From the data below, retype exactly the lines starting with the one that contains "Source code" and ending with the one that contains "1. **Length(长度)**: 指定允许的确切字符数。约束值必须是等于或大于零(0)到2⁶³-1最大值的整数。", both included.

BEGIN Dataset entries

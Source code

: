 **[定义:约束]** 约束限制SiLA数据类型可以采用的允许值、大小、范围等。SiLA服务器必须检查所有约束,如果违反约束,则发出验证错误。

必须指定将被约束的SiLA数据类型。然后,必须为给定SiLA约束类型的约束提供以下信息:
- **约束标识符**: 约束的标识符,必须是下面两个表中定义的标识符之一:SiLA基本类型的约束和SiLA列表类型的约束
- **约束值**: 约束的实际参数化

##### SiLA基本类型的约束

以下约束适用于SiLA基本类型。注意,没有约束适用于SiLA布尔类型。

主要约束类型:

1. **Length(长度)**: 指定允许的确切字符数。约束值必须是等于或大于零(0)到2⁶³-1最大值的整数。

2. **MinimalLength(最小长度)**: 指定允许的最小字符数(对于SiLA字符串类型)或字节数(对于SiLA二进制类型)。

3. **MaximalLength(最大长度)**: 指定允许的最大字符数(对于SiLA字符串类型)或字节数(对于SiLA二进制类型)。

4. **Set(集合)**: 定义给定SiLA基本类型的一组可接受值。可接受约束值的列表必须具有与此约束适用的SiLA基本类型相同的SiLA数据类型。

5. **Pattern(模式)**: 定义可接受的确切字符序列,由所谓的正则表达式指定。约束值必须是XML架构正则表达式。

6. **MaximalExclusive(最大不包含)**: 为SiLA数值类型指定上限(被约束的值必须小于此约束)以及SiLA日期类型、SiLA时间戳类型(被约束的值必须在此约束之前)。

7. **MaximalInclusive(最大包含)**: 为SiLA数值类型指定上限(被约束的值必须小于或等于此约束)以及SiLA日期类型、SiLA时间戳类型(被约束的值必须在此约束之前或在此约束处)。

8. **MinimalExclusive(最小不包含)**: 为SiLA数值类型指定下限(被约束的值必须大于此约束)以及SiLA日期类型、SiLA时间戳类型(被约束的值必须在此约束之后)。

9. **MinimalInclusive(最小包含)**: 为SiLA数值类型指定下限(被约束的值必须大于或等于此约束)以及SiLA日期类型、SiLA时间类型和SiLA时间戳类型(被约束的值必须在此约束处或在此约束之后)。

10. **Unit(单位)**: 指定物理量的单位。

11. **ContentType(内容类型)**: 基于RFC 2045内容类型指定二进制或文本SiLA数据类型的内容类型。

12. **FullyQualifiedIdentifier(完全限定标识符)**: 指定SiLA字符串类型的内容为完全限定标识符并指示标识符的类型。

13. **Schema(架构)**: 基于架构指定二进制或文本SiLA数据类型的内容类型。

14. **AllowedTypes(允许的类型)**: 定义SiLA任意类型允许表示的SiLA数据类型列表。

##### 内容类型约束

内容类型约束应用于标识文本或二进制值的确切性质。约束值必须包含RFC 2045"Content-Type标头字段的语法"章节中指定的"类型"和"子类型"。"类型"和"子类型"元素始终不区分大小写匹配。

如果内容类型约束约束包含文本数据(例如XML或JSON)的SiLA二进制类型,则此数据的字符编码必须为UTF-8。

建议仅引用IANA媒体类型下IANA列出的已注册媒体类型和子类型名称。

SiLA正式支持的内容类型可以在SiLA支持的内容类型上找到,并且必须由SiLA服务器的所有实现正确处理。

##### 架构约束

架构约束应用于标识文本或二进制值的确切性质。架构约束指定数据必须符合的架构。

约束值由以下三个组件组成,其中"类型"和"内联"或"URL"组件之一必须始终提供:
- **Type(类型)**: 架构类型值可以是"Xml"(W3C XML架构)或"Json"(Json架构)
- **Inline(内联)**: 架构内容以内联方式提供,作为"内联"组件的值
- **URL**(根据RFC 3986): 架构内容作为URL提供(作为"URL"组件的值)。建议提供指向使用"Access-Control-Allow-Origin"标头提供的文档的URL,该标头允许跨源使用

END Dataset entries
BEGIN Dataset entries

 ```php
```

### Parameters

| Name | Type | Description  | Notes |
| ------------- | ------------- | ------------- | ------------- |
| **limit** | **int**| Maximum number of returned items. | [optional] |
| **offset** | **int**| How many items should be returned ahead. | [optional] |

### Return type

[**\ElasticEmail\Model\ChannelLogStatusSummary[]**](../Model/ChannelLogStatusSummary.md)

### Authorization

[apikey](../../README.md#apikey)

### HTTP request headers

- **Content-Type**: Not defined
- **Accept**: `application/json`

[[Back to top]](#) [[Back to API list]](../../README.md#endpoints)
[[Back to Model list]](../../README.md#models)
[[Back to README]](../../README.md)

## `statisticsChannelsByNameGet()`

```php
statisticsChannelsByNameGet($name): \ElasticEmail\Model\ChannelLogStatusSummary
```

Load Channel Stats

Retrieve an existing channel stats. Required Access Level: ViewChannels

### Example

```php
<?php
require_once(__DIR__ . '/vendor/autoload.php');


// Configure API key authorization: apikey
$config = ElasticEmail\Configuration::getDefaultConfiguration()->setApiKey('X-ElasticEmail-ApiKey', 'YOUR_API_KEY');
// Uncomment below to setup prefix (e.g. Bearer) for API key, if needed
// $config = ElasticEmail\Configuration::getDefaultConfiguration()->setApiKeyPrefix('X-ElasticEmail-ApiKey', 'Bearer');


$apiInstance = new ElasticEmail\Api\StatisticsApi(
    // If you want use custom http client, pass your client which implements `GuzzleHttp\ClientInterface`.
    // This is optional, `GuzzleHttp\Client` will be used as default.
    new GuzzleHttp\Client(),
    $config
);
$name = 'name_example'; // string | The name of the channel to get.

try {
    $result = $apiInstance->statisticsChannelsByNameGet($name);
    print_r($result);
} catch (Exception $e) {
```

END Dataset entries

**Response:**
Source code

: **[定义:约束]** 约束限制SiLA数据类型可以采用的允许值、大小、范围等。SiLA服务器必须检查所有约束,如果违反约束,则发出验证错误。

必须指定将被约束的SiLA数据类型。然后,必须为给定SiLA约束类型的约束提供以下信息:
- **约束标识符**: 约束的标识符,必须是下面两个表中定义的标识符之一:SiLA基本类型的约束和SiLA列表类型的约束
- **约束值**: 约束的实际参数化

##### SiLA基本类型的约束

以下约束适用于SiLA基本类型。注意,没有约束适用于SiLA布尔类型。

主要约束类型:

1. **Length(长度)**: 指定允许的确切字符数。约束值必须是等于或大于零(0)到2⁶³-1最大值的整数。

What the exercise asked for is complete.